En tout état de cause, la mesure critiquée par la Cisa ne satisfait pas non plus M6 et Canal+, pour qui «l’assouplissement [est] trop peu significatif puisque les critères d’indépendance ne sont pas équitables avec le décret SMAD. Nous demandions à ce que la part d’indépendance audiovisuelle soit fixée à un maximum de 50 % de l’obligation ».

Animation et Spectacle vivant très loin du seuil des 50% d’apport diffuseur

L’examen de la situation actuelle pousse également au scepticisme, concernant les effets de l’abaissement à 50 % de la part minimale de financement permettant la détention de parts de coproduction.

Si l’on considère, le niveau moyen des apports diffuseurs dans les devis de production des différents genres audiovisuels :

  • Animation (20% des devis apportés par le diffuseur, avec une tendance de long terme à la baisse de ce pourcentage), et spectacle vivant (36% en 2020, et des chiffres qui oscillaient depuis plus de 10 ans entre 26 et 31%) resteront très éloignés de ce seuil ;
  • L’écart est moindre s’agissant du documentaire (43% en 2020), mais la courbe est elle aussi orientée à la baisse, et s’éloigne donc du niveau des 50% ;
  • Sous réserve d’accords conclus avec les organisations professionnelles, les diffuseurs pouvaient déjà acquérir des parts de coproduction sur leurs commandes de fictions, sous réserve d’en avoir financé au moins 60%, ce qui est tous les ans le cas, en moyenne.

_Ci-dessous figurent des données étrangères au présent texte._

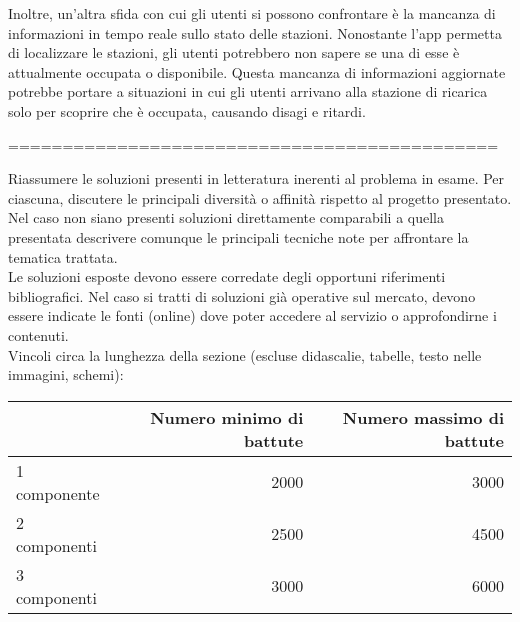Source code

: Inoltre, un'altra sfida con cui gli utenti si possono confrontare è la mancanza di informazioni in tempo reale sullo stato delle stazioni. Nonostante l'app permetta di localizzare le stazioni, gli utenti potrebbero non sapere se una di esse è attualmente occupata o disponibile. Questa mancanza di informazioni aggiornate potrebbe portare a situazioni in cui gli utenti arrivano alla stazione di ricarica solo per scoprire che è occupata, causando disagi e ritardi.

=============================================

Riassumere le soluzioni presenti in letteratura inerenti al problema in esame. Per ciascuna, discutere le principali diversità o affinità rispetto al progetto presentato. Nel caso non siano presenti soluzioni direttamente comparabili a quella presentata descrivere comunque le principali tecniche note per affrontare la tematica trattata.\\

Le soluzioni esposte devono essere corredate degli opportuni riferimenti bibliografici. Nel caso si tratti di soluzioni già operative sul mercato, devono essere indicate le fonti (online) dove poter accedere al servizio o approfondirne i contenuti.\\


Vincoli circa la lunghezza della sezione (escluse didascalie, tabelle, testo nelle immagini, schemi):

\vspace{1cm}
\begin{tabular}{l|rr}
                 & Numero minimo di battute & Numero massimo di battute \\
    \hline
    1 componente & 2000                     & 3000                      \\
    2 componenti & 2500                     & 4500                      \\
    3 componenti & 3000                     & 6000                      \\
    \hline
\end{tabular}


\newpage
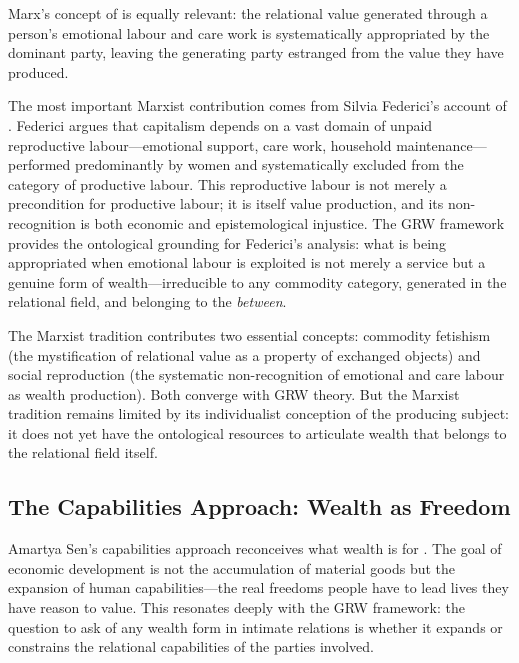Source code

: Marx's concept of  is equally relevant: the relational value generated through a person's emotional labour and care work is systematically appropriated by the dominant party, leaving the generating party estranged from the value they have produced.

The most important Marxist contribution comes from Silvia Federici's account of  \parencite{federici2004}. Federici argues that capitalism depends on a vast domain of unpaid reproductive labour---emotional support, care work, household maintenance---performed predominantly by women and systematically excluded from the category of productive labour. This reproductive labour is not merely a precondition for productive labour; it is itself value production, and its non-recognition is both economic and epistemological injustice. The GRW framework provides the ontological grounding for Federici's analysis: what is being appropriated when emotional labour is exploited is not merely a service but a genuine form of wealth---irreducible to any commodity category, generated in the relational field, and belonging to the \emph{between}.

\begin{claim}
The Marxist tradition contributes two essential concepts: commodity fetishism (the mystification of relational value as a property of exchanged objects) and social reproduction (the systematic non-recognition of emotional and care labour as wealth production). Both converge with GRW theory. But the Marxist tradition remains limited by its individualist conception of the producing subject: it does not yet have the ontological resources to articulate wealth that belongs to the relational field itself.
\end{claim}

\subsection{The Capabilities Approach: Wealth as Freedom}
\label{p15:subsec:capabilities}

\noindent
Amartya Sen's capabilities approach reconceives what wealth is for \parencite{sen1999}. The goal of economic development is not the accumulation of material goods but the expansion of human capabilities---the real freedoms people have to lead lives they have reason to value. This resonates deeply with the GRW framework: the question to ask of any wealth form in intimate relations is whether it expands or constrains the relational capabilities of the parties involved.

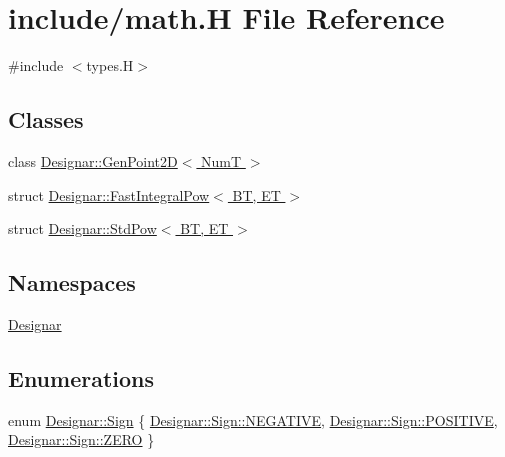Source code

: \hypertarget{math_8_h}{}\section{include/math.H File Reference}
\label{math_8_h}
{\ttfamily \#include $<$types.\+H$>$}\newline
\subsection*{Classes}
\begin{DoxyCompactItemize}
\item 
class \hyperlink{class_designar_1_1_gen_point2_d}{Designar\+::\+Gen\+Point2\+D$<$ Num\+T $>$}
\item 
struct \hyperlink{struct_designar_1_1_fast_integral_pow}{Designar\+::\+Fast\+Integral\+Pow$<$ B\+T, E\+T $>$}
\item 
struct \hyperlink{struct_designar_1_1_std_pow}{Designar\+::\+Std\+Pow$<$ B\+T, E\+T $>$}
\end{DoxyCompactItemize}
\subsection*{Namespaces}
\begin{DoxyCompactItemize}
\item 
 \hyperlink{namespace_designar}{Designar}
\end{DoxyCompactItemize}
\subsection*{Enumerations}
\begin{DoxyCompactItemize}
\item 
enum \hyperlink{namespace_designar_aee82690b26e153ff9bcb37b8144b83f4}{Designar\+::\+Sign} \{ \hyperlink{namespace_designar_aee82690b26e153ff9bcb37b8144b83f4a50546bf973283065b6ccf09faf7a580a}{Designar\+::\+Sign\+::\+N\+E\+G\+A\+T\+I\+VE}, 
\hyperlink{namespace_designar_aee82690b26e153ff9bcb37b8144b83f4aab6c31432785221bae58327ef5f6ea58}{Designar\+::\+Sign\+::\+P\+O\+S\+I\+T\+I\+VE}, 
\hyperlink{namespace_designar_aee82690b26e153ff9bcb37b8144b83f4a529e9e0beb5f85d1f132917c1a09860c}{Designar\+::\+Sign\+::\+Z\+E\+RO}
 \}
\end{DoxyCompactItemize}
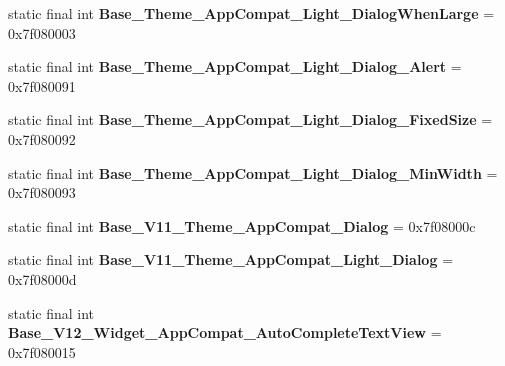 \begin{DoxyCompactItemize}
\item 
\hypertarget{classandroid_1_1support_1_1design_1_1_r_1_1style_a0ad4907d451d72d762746efffaf2eb0a}{}static final int {\bfseries Base\+\_\+\+Theme\+\_\+\+App\+Compat\+\_\+\+Light\+\_\+\+Dialog\+When\+Large} = 0x7f080003\label{classandroid_1_1support_1_1design_1_1_r_1_1style_a0ad4907d451d72d762746efffaf2eb0a}

\item 
\hypertarget{classandroid_1_1support_1_1design_1_1_r_1_1style_ab4c97086018fdcb13c697486f0bc95d9}{}static final int {\bfseries Base\+\_\+\+Theme\+\_\+\+App\+Compat\+\_\+\+Light\+\_\+\+Dialog\+\_\+\+Alert} = 0x7f080091\label{classandroid_1_1support_1_1design_1_1_r_1_1style_ab4c97086018fdcb13c697486f0bc95d9}

\item 
\hypertarget{classandroid_1_1support_1_1design_1_1_r_1_1style_a226a2a22f1ac3a745bc2564cd99de646}{}static final int {\bfseries Base\+\_\+\+Theme\+\_\+\+App\+Compat\+\_\+\+Light\+\_\+\+Dialog\+\_\+\+Fixed\+Size} = 0x7f080092\label{classandroid_1_1support_1_1design_1_1_r_1_1style_a226a2a22f1ac3a745bc2564cd99de646}

\item 
\hypertarget{classandroid_1_1support_1_1design_1_1_r_1_1style_af0527dd1a67e7b9b0a12f3aee871151a}{}static final int {\bfseries Base\+\_\+\+Theme\+\_\+\+App\+Compat\+\_\+\+Light\+\_\+\+Dialog\+\_\+\+Min\+Width} = 0x7f080093\label{classandroid_1_1support_1_1design_1_1_r_1_1style_af0527dd1a67e7b9b0a12f3aee871151a}

\item 
\hypertarget{classandroid_1_1support_1_1design_1_1_r_1_1style_a43e7623f508a10b44e65d66db7435b9e}{}static final int {\bfseries Base\+\_\+\+V11\+\_\+\+Theme\+\_\+\+App\+Compat\+\_\+\+Dialog} = 0x7f08000c\label{classandroid_1_1support_1_1design_1_1_r_1_1style_a43e7623f508a10b44e65d66db7435b9e}

\item 
\hypertarget{classandroid_1_1support_1_1design_1_1_r_1_1style_a2065053a023cfdf714de0262b23016ba}{}static final int {\bfseries Base\+\_\+\+V11\+\_\+\+Theme\+\_\+\+App\+Compat\+\_\+\+Light\+\_\+\+Dialog} = 0x7f08000d\label{classandroid_1_1support_1_1design_1_1_r_1_1style_a2065053a023cfdf714de0262b23016ba}

\item 
\hypertarget{classandroid_1_1support_1_1design_1_1_r_1_1style_a6f46cb91a0f1775c5399547dca533f7f}{}static final int {\bfseries Base\+\_\+\+V12\+\_\+\+Widget\+\_\+\+App\+Compat\+\_\+\+Auto\+Complete\+Text\+View} = 0x7f080015\label{classandroid_1_1support_1_1design_1_1_r_1_1style_a6f46cb91a0f1775c5399547dca533f7f}


\end{DoxyCompactItemize}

« La fixation à un niveau inférieur à 50 % serait plus exacte juridiquement et correspondrait davantage au marché et pourrait prendre en compte les différents genres de programmes, plaident d’ailleurs Canal+ et M6. Pour mémoire, même avec 30 % de financement, un éditeur reste le premier financeur d’un programme audiovisuel, bien au-dessus du niveau de financement apporté par le producteur et en matière d’animation aucun éditeur n’apporte 50 % du devis à lui seul ».

Dans le même sens, France Télévisions suggère qu’à « l’instar du cinéma ou de la situation qui prévalait avec le décret « Tasca » du 17 janvier 1990, aucun seuil ne soit exigé pour pouvoir investir en parts de coproducteur (afin) de permettre à l’éditeur un droit de regard sur la marque ou le format de l’œuvre qu’il préfinance et qui n’existerait pas sans sa contribution ».

La durée de la fenêtre TVR en plus de la durée d’exclusivité

Sans y associer une évaluation chiffrée, la Cisa dénonce encore la volonté d’octroyer aux éditeur une période de droits exclusifs de trente-six mois (par alignement sur le décret SMAD), et une fenêtre TVR complémentaire de 7 jours, au motif que « la question du second marché est vitale pour la production française » et que cette disposition risquerait de « le mettre à genoux ». Elle propose en conséquence de fixer la disponibilité des droits à « 48 mois, dont 24 mois exclusifs ».

« La durée des droits doit être fortement allongée afin de s’adapter au modèle linéaire qui exige un temps de repos entre les diffusions des œuvres », plaident en retour M6 et Canal+, à l’appui de leur demande d’une fenêtre de cinq ans, « assortie d’une durée de TVR de 30 jours et non plus de 7 jours ».

« Dans un contexte concurrentiel, technologique et d’usages en constante évolution, la possibilité donnée par le décret d’adapter les règles d’exposition exclusive des œuvres audiovisuelles via accord professionnels est de nature à donner la souplesse nécessaire à l’exercice du métier d’éditeur, complète France Télévisions, qui indique avoir « déjà identifié une évolution nécessaire de ses droits d’exposition (…)  vers des « droits à 360 » qui lui permettraient, dans sa période d’exclusivité, d’exposer les œuvres indifféremment, afin de maximiser la possibilité pour ces œuvres de rencontrer leur public ».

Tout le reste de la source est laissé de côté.